Monday, March 23, 2009

Friedman Billings Ramsey and Tom Peters

Friedman Billings Ramsey was hot back in 2005 - boutique investment bank, middle market, a cool FBR acronym. I guess all glory is fleeting these days. Now they're called Arlington Asset Investment, I guess to hide the fact that FBR lost a lot people a lot of money.

There is a larger lesson here. Let me explain.

One week before seeing FBR's stock price, I ran across a long story from Tom Peters of In Search of Excellence fame. If you haven't heard of Tom Peters: He was a partner at McKinsey who wrote the most influential business book of the 1980s. It wasn't until 2001 that he admitted that he made up most of the data in the book.

"Fortune called Tom Peters the "Ur-guru" of management, and compares him to Ralph Waldo Emerson, Henry David Thoreau, Walt Whitman, and H.L. Mencken."

Anyways, back in 2005, Tom Peters loved FBR.

I guess they weren't so different after all.
The longer I am in business, the more allergic I am becoming to business gurus and journals (Tom Peters, Gary Hamel, HBR, McK Quarterly, etc).
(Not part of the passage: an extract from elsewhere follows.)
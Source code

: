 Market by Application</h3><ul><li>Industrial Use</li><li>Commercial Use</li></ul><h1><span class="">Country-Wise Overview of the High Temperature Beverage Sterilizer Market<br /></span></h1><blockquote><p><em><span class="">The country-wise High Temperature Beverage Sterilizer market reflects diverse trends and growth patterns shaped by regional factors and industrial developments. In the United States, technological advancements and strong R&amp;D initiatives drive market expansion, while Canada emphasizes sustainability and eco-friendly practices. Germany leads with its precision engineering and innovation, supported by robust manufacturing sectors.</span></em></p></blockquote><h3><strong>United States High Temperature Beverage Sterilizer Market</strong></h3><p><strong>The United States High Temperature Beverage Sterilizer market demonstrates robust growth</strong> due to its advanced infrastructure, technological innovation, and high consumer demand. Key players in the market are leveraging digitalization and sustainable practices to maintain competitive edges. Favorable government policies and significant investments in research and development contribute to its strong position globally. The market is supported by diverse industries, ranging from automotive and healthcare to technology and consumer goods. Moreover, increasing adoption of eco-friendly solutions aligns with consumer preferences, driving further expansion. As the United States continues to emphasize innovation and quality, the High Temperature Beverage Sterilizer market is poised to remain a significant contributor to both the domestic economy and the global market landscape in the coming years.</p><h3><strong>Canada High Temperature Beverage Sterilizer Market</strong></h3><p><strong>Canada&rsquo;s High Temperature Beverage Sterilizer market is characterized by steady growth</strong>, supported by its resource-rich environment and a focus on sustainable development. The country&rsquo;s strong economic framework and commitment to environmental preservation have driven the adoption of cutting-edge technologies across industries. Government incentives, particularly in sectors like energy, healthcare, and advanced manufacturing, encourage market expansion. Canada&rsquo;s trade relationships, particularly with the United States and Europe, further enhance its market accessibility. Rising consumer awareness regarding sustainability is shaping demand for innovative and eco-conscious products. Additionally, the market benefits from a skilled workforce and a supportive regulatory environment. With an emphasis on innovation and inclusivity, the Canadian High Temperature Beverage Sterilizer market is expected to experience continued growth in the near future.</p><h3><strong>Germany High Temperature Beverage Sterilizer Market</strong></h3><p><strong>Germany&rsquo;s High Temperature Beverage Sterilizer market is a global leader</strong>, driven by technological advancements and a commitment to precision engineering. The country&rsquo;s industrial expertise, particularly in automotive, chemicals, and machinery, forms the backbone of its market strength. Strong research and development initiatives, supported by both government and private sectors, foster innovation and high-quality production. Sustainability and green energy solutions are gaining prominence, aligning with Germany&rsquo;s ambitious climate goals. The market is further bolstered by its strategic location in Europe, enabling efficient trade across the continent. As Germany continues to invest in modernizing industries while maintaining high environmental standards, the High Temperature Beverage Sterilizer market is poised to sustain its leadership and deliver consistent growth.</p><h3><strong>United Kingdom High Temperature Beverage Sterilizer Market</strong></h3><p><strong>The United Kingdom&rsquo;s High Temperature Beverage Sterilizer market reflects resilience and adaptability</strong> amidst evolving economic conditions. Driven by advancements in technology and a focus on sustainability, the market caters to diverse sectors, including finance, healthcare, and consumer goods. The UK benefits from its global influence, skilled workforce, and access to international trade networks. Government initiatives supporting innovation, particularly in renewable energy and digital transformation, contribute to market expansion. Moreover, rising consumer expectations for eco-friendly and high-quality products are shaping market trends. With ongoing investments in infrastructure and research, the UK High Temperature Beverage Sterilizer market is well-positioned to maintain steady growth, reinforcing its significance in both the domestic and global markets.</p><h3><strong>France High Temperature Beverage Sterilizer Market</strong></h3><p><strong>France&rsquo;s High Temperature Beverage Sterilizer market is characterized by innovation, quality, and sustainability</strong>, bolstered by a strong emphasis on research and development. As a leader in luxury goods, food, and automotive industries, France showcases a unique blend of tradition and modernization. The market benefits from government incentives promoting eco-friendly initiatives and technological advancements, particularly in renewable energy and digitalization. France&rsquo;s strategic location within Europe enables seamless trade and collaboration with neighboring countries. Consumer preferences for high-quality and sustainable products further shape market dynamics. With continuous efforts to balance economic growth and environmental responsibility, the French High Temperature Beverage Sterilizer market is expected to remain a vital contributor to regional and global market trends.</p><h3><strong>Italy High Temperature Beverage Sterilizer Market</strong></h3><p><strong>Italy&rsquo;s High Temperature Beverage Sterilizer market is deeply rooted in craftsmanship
My reasoning is quite simple; if this stuff that everybody reads actually works, then we'd be a world full of awesome organizations. Instead nearly everyone I know (my company included) says that their firms are seriously dysfunctional in some way.
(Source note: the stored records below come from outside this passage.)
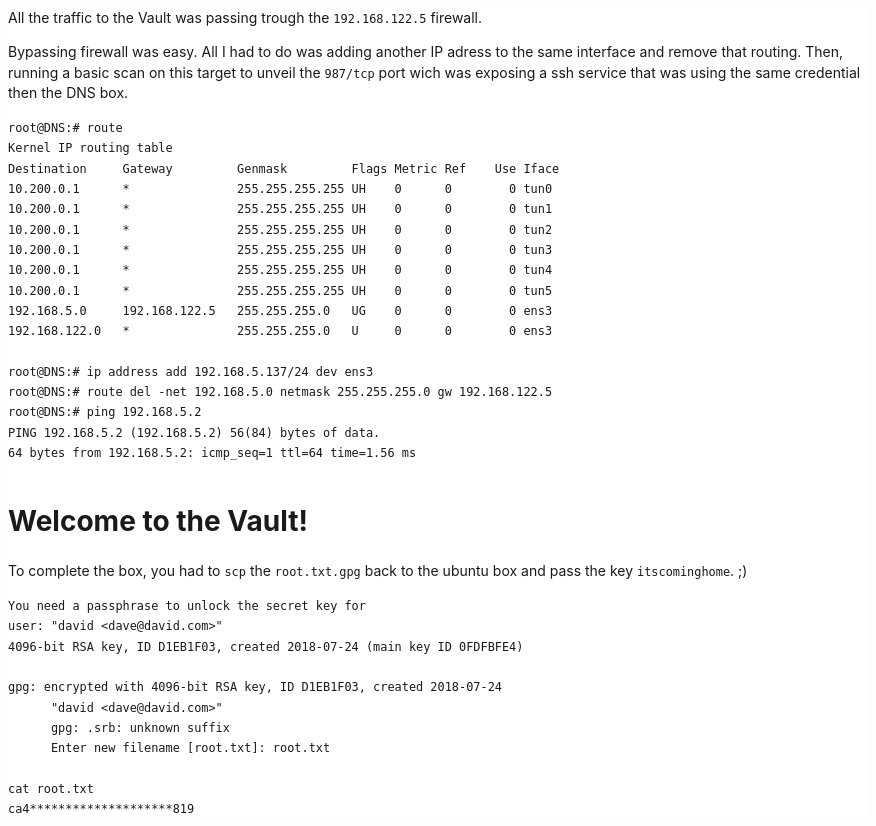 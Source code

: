 All the traffic to the Vault was passing trough the  `192.168.122.5` firewall. 

Bypassing firewall was easy. All I had to do was adding another IP adress to the same interface and remove that routing. Then, running a basic scan on this target to unveil the `987/tcp` port wich was exposing a ssh service that was using the same credential then the DNS box.

```
root@DNS:# route
Kernel IP routing table
Destination     Gateway         Genmask         Flags Metric Ref    Use Iface
10.200.0.1      *               255.255.255.255 UH    0      0        0 tun0
10.200.0.1      *               255.255.255.255 UH    0      0        0 tun1
10.200.0.1      *               255.255.255.255 UH    0      0        0 tun2
10.200.0.1      *               255.255.255.255 UH    0      0        0 tun3
10.200.0.1      *               255.255.255.255 UH    0      0        0 tun4
10.200.0.1      *               255.255.255.255 UH    0      0        0 tun5
192.168.5.0     192.168.122.5   255.255.255.0   UG    0      0        0 ens3
192.168.122.0   *               255.255.255.0   U     0      0        0 ens3

root@DNS:# ip address add 192.168.5.137/24 dev ens3
root@DNS:# route del -net 192.168.5.0 netmask 255.255.255.0 gw 192.168.122.5
root@DNS:# ping 192.168.5.2
PING 192.168.5.2 (192.168.5.2) 56(84) bytes of data.
64 bytes from 192.168.5.2: icmp_seq=1 ttl=64 time=1.56 ms
```

Welcome to the Vault!
=====================

To complete the box, you had to `scp` the `root.txt.gpg` back to the ubuntu box and pass the key `itscominghome`. ;)

```
You need a passphrase to unlock the secret key for
user: "david <dave@david.com>"
4096-bit RSA key, ID D1EB1F03, created 2018-07-24 (main key ID 0FDFBFE4)

gpg: encrypted with 4096-bit RSA key, ID D1EB1F03, created 2018-07-24
      "david <dave@david.com>"
      gpg: .srb: unknown suffix
      Enter new filename [root.txt]: root.txt

cat root.txt 
ca4********************819
```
Source: The "PSF" is Everything!,


Chris said...

AAI is the old FBR REIT. The investment bank still operates as FBR Capital Markets.

Still, Tom Peters' enthusiasm is interesting. He attributes FBR's previous success to a unique methodology. It is probably better explained by decent execution of a decent strategy during a REALLY GREAT time to be in finance.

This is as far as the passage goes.